Toxic Clouds: The Associated Press reports from La Oroya on cloud pollution "containing toxic lead, sulfur dioxide, cadmium and arsenic" coming from a smelter owned by St. Louis-based Doe Run Company. Recent health statistics show that "average lead levels ... were 2.5 times above W.H.O limits." (See "La Oroya Cannot Wait" report.) Congressman Hildebrando Tapia Samaniego wants Congress to "send a high-level commission to come up with a solution." The Doe Run Company does not dispute there is a serious environmental problem but says "it will take time to fix a problem that it blames on previous owners, including state-owned Centromin, which ran the 81-year-old smelter from 1974 until Doe Run bought it in 1997."

Humboldt Penguins: The St. Louis Post & Dispatch focuses on a zoological effort to save Peru's Humboldt penguins. "The survival of a rare South American penguin depends in part on piles of seabird droppings that the St. Louis Zoo is trying to help conserve." This project, endorsed by the Peruvian government, has a penguin rookery at the Zona Reservada Punta San Juan de Marcona.
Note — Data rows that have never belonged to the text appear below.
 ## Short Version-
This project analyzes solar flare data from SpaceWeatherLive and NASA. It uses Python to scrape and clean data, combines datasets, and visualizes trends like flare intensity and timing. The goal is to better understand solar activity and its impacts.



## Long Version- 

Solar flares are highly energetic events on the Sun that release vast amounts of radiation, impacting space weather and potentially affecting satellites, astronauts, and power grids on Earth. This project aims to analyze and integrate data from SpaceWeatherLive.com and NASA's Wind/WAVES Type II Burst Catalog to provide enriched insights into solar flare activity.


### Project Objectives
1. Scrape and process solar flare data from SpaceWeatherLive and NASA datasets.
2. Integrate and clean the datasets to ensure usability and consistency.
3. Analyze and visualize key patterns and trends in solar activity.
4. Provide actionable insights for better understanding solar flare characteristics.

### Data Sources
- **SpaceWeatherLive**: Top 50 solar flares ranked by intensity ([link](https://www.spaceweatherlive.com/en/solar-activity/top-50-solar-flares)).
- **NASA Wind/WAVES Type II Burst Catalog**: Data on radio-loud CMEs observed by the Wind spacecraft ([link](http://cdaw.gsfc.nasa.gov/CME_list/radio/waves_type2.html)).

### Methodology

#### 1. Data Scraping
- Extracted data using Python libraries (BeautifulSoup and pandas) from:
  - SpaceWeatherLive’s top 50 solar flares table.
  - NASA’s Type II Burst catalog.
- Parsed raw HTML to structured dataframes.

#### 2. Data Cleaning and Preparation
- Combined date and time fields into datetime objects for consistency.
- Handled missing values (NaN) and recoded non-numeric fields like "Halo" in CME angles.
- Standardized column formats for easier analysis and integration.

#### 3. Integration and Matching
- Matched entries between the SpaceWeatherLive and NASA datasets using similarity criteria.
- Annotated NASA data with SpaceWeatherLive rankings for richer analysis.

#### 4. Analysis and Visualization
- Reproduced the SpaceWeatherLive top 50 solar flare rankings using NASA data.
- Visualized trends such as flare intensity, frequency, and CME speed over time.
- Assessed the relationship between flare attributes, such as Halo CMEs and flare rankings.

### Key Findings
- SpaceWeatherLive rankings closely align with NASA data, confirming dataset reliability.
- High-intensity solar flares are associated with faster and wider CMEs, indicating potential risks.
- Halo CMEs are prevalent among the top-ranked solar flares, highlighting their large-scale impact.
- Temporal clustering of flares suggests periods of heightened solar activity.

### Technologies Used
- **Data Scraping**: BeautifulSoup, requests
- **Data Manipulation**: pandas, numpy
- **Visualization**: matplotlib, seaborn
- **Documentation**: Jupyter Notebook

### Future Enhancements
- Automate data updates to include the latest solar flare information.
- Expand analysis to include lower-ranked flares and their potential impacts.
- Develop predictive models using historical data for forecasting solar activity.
Peruvian Onions Burned: A front-page story in today's Washington Post includes Peruvian onion exports. (The story has been bouncing inside an Associated Press story for some time.) The article's focus is on pests, onion thrips which apparently, "hitched rides to the United States in loads of onions from Peru, where the same kind of thrips live. Already, the new pest has been found in storehouses of Peruvian onions, and drastic measures are being considered, such as fumigating the leftover onions or burning giant piles of them." The article even suggests how Peruvian exports arrived: Those Peruvian onions "wouldn't be here today if a man from Peru hadn't visited years ago. 'Daddy gave him some seeds.' "

Macro/Micro Econ:
- Dow Jones and Bloomberg on metals production including gold and copper.
- Canadian Press and BNAmericas report on Pan American Silver Corp. purchasing the Morococha silver mine for $35 million US.
- BNAmericas on El Pacifico-Peruano Suiza.

Temple of Doom: The Temple of Doom – Ritual Sacrifice in Ancient Peru is being presented in New Zealands' Otago Museum according to a press release. This is a collaboration of the Larco Museum with the support of the Peruvian National Institute of Culture.
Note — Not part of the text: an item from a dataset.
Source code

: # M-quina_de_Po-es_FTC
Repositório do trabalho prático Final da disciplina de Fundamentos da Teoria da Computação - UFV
For Valentine's Day: Florida's Sun-Sentinel offers this for Valentines: TV network Telefutura is "featuring a weeklong special dedicated to infidelity." Hosted by Peruvian TV personality Mónica Zevallos, the show includes segments like: 'Si me engañas, te mato' (If you cheat, I'll kill you) and, 'Tuve una aventura, pero quiero volver' (I had an affair, but now I want you back). 2pm, weekdays on Miami's WAMI-Ch.69.
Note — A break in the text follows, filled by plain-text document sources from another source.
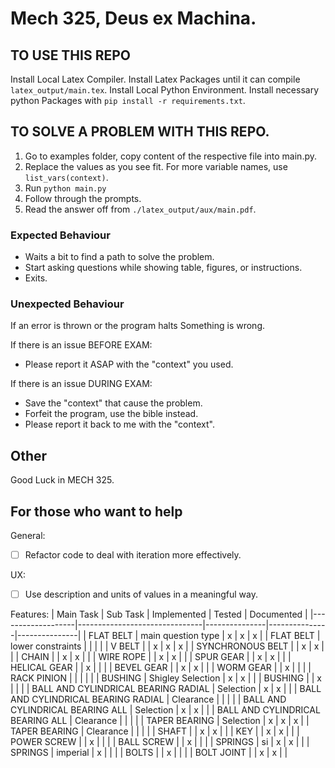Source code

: # Mech 325, Deus ex Machina.

## TO USE THIS REPO

Install Local Latex Compiler.
Install Latex Packages until it can compile `latex_output/main.tex`.
Install Local Python Environment.
Install necessary python Packages with `pip install -r requirements.txt`.

## TO SOLVE A PROBLEM WITH THIS REPO.
1. Go to examples folder, copy content of the respective file into main.py.
2. Replace the values as you see fit. For more variable names, use `list_vars(context)`.
3. Run `python main.py`
4. Follow through the prompts.
6. Read the answer off from `./latex_output/aux/main.pdf`.

### Expected Behaviour
- Waits a bit to find a path to solve the problem.
- Start asking questions while showing table, figures, or instructions.
- Exits.

### Unexpected Behaviour
If an error is thrown or the program halts Something is wrong.

If there is an issue BEFORE EXAM:
* Please report it ASAP with the "context" you used.

If there is an issue DURING EXAM:
* Save the "context" that cause the problem.
* Forfeit the program, use the bible instead.
* Please report it back to me with the "context".

## Other
Good Luck in MECH 325.

## For those who want to help
General:
- [ ] Refactor code to deal with iteration more effectively.

UX:
- [ ] Use description and units of values in a meaningful way.

Features:
| Main Task         | Sub Task                      | Implemented   | Tested        | Documented    |
|-------------------|-------------------------------|---------------|---------------|---------------|
| FLAT BELT         | main question type            |  x            |  x            |  x            |
| FLAT BELT         | lower constraints             |               |               |               |
| V BELT            |                               |  x            |  x            |  x            |
| SYNCHRONOUS BELT  |                               |  x            |  x            |               |
| CHAIN             |                               |  x            |  x            |               |
| WIRE ROPE         |                               |  x            |  x            |               |
| SPUR GEAR         |                               |  x            |  x            |               |
| HELICAL GEAR      |                               |  x            |               |               |
| BEVEL GEAR        |                               |  x            |  x            |               |
| WORM GEAR         |                               |  x            |               |               |
| RACK PINION       |                               |               |               |               |
| BUSHING           | Shigley Selection             |  x            |  x            |               |
| BUSHING           |                               |  x            |               |               |
| BALL AND CYLINDRICAL BEARING RADIAL | Selection   |  x            |  x            |               |
| BALL AND CYLINDRICAL BEARING RADIAL | Clearance   |               |               |               |
| BALL AND CYLINDRICAL BEARING ALL | Selection      |  x            |  x            |               |
| BALL AND CYLINDRICAL BEARING ALL | Clearance      |               |               |               |
| TAPER BEARING     | Selection                     |  x            |  x            |  x            |
| TAPER BEARING     | Clearance                     |               |               |               |
| SHAFT             |                               |  x            |  x            |               |
| KEY               |                               |  x            |  x            |               |
| POWER SCREW       |                               |  x            |               |               |
| BALL SCREW        |                               |  x            |               |               |
| SPRINGS           |  si                           |  x            |  x            |               |
| SPRINGS           |  imperial                     |  x            |               |               |
| BOLTS             |                               |  x            |               |               |
| BOLT JOINT        |                               |  x            |  x            |               |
No Nationalizations! The Miami Herald's Andres Oppenheimer doesn't believe there is an oncoming wave of nationalizations despite several cited examples including: "In Peru, violent protests in Arequipa forced the government of President Alejandro Toledo to scrap plans for the $167 million sale of two regional companies, Egasa and Egesur, to a Belgian company in June 2002. Protesters feared higher utility prices and layoffs."